«Cabu, une vie de dessinateur»: trait pour trait

Son dessin était aérien, mais il n’avait rien de léger. Ce livre rassemble l’essentiel, dessins, photos, publications. Le grand-livre de Cabu.
Photo: Gallimard Son dessin était aérien, mais il n’avait rien de léger. Ce livre rassemble l’essentiel, dessins, photos, publications. Le grand-livre de Cabu.

Ils ont voulu les tuer. Tous. Comme si de les voir se tirer de l’actualité allait dégommer leurs idées.
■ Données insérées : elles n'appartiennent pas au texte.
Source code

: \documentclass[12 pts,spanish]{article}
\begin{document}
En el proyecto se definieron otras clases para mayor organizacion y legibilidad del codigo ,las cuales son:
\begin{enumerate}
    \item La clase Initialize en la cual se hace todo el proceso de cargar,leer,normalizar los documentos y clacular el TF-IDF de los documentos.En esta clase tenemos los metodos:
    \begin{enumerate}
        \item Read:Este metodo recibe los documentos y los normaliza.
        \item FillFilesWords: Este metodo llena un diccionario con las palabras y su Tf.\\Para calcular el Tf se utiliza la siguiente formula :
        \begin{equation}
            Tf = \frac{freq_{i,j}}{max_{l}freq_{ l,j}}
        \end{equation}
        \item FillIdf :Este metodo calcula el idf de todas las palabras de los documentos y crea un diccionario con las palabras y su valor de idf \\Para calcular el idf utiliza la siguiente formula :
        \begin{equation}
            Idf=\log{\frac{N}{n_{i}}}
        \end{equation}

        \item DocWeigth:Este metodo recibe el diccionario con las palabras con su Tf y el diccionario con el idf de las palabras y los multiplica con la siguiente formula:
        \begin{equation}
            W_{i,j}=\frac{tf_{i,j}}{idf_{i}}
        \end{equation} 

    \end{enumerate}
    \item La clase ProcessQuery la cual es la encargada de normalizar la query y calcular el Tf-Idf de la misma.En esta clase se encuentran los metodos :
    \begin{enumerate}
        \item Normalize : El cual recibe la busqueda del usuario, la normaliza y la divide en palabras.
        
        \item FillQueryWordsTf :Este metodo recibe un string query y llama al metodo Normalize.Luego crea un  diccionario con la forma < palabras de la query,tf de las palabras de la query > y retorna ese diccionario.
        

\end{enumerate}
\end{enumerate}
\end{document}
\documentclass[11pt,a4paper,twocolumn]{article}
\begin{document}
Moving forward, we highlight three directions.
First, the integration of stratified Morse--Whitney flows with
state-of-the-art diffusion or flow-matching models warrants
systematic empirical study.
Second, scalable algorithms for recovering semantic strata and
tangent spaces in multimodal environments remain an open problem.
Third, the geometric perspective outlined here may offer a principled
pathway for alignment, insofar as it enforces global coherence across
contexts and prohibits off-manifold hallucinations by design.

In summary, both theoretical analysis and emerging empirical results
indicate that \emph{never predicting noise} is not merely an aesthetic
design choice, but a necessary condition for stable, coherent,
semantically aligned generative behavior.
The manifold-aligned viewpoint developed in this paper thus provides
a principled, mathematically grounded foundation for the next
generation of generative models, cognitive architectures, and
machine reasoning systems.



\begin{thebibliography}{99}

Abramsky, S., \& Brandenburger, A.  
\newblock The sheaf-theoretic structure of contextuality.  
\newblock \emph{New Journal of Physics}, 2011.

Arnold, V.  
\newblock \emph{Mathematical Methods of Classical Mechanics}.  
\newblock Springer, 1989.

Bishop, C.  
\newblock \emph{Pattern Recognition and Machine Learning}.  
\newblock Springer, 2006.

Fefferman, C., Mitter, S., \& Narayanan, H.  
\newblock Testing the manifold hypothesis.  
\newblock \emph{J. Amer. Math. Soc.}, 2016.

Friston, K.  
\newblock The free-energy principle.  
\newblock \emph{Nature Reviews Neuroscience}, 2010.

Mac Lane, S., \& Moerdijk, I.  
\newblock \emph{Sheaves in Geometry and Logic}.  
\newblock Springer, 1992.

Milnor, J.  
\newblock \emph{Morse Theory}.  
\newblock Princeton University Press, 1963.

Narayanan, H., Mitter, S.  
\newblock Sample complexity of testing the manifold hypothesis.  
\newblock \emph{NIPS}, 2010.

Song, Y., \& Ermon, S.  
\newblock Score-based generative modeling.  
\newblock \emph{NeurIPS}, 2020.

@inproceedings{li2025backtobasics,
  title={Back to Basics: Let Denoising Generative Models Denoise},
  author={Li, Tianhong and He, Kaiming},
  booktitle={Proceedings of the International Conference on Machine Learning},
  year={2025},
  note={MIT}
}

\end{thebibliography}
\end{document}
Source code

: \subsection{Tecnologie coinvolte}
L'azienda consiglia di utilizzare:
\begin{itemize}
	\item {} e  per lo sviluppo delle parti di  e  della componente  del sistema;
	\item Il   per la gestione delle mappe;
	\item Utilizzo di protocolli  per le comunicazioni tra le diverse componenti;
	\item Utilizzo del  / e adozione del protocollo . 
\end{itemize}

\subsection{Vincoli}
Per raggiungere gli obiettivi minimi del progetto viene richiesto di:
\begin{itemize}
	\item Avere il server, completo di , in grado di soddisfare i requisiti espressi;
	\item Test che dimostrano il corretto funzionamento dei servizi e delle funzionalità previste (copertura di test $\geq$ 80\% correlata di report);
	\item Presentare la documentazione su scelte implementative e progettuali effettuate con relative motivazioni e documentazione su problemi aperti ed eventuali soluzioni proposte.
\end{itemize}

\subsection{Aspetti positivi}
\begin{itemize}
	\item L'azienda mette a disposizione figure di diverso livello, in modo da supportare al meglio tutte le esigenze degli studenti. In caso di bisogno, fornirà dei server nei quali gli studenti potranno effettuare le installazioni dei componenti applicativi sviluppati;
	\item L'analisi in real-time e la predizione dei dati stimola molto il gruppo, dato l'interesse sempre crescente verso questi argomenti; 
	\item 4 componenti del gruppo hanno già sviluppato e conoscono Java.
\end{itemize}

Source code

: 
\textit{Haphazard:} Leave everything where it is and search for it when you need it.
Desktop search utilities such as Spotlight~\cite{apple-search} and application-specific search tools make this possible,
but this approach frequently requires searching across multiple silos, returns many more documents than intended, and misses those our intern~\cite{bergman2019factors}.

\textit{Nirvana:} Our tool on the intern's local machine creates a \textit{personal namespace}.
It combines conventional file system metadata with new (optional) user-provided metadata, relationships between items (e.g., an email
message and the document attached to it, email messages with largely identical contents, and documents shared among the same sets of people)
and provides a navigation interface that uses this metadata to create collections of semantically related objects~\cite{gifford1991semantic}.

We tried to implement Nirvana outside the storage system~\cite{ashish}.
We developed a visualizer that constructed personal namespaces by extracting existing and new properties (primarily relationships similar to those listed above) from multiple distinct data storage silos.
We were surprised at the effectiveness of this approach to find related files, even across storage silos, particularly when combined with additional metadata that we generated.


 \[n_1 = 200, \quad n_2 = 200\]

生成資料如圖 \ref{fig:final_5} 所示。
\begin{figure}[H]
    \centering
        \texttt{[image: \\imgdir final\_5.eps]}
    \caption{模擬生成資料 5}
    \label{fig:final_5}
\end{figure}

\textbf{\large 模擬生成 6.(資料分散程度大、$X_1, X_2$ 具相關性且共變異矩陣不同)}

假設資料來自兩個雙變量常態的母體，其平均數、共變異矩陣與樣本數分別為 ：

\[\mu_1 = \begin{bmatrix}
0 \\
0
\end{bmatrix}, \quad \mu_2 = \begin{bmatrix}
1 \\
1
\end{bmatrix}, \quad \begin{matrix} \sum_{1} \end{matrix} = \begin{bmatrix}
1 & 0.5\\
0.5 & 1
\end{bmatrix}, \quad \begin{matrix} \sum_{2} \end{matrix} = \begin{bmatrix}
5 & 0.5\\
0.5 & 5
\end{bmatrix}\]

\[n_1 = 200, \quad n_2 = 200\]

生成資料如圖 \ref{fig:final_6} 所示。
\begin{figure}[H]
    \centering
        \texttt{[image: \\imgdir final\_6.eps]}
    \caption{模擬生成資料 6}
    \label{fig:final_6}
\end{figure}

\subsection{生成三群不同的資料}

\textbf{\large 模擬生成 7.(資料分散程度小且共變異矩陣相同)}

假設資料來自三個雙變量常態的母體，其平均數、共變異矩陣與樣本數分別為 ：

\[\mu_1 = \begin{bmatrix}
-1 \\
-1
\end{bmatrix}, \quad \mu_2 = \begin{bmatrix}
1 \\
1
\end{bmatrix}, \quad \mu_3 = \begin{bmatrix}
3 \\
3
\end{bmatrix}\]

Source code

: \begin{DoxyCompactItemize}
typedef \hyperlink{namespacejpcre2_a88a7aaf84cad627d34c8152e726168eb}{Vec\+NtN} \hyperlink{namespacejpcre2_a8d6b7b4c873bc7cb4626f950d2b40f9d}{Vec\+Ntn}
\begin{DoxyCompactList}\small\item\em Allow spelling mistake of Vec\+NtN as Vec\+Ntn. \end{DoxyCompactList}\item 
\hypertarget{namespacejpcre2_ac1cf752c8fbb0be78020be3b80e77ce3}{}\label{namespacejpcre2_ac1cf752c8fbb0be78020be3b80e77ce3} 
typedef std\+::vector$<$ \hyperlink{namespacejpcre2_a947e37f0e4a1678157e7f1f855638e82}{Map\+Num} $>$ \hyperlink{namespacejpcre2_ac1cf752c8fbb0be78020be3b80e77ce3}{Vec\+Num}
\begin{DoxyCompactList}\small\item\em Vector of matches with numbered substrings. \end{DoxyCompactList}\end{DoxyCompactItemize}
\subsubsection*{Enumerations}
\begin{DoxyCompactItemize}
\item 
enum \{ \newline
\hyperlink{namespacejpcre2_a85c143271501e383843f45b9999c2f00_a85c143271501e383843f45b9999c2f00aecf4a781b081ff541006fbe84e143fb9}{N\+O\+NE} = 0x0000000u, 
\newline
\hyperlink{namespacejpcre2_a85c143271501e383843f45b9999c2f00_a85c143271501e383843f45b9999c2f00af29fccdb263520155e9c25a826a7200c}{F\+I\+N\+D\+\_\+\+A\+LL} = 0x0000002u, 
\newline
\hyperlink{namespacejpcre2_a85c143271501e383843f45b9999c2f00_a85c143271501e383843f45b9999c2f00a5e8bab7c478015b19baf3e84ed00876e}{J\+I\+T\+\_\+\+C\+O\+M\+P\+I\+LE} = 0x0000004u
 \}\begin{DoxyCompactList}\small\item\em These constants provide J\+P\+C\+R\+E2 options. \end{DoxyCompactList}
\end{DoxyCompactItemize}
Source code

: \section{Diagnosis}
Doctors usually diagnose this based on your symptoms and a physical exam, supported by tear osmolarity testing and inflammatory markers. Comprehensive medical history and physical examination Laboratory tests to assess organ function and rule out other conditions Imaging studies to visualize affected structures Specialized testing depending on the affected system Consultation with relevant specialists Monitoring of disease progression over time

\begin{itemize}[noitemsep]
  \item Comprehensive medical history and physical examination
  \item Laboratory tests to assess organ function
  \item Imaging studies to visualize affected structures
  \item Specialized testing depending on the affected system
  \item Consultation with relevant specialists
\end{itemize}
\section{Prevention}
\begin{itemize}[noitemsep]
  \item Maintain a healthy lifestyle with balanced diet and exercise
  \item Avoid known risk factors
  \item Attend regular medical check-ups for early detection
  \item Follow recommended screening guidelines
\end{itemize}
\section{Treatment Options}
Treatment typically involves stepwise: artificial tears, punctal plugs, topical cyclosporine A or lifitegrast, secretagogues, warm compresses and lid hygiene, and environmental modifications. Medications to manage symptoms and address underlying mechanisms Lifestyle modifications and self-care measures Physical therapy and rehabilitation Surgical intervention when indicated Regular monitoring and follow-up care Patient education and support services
Pourtant, plus de trois ans après le massacre de la rédaction de Charlie Hebdo, le talent effervescent de ses artisans continue de se faire entendre, au-delà de la mort et sans oublier ceux qui par miracle sont encore vivants. Le prix Femina est allé cette année à Philippe Lançon pour Le Lambeau, livre étonnant, aux accents proustiens, qui convie à une plongée dans la vie d’un rare survivant du terrible attentat.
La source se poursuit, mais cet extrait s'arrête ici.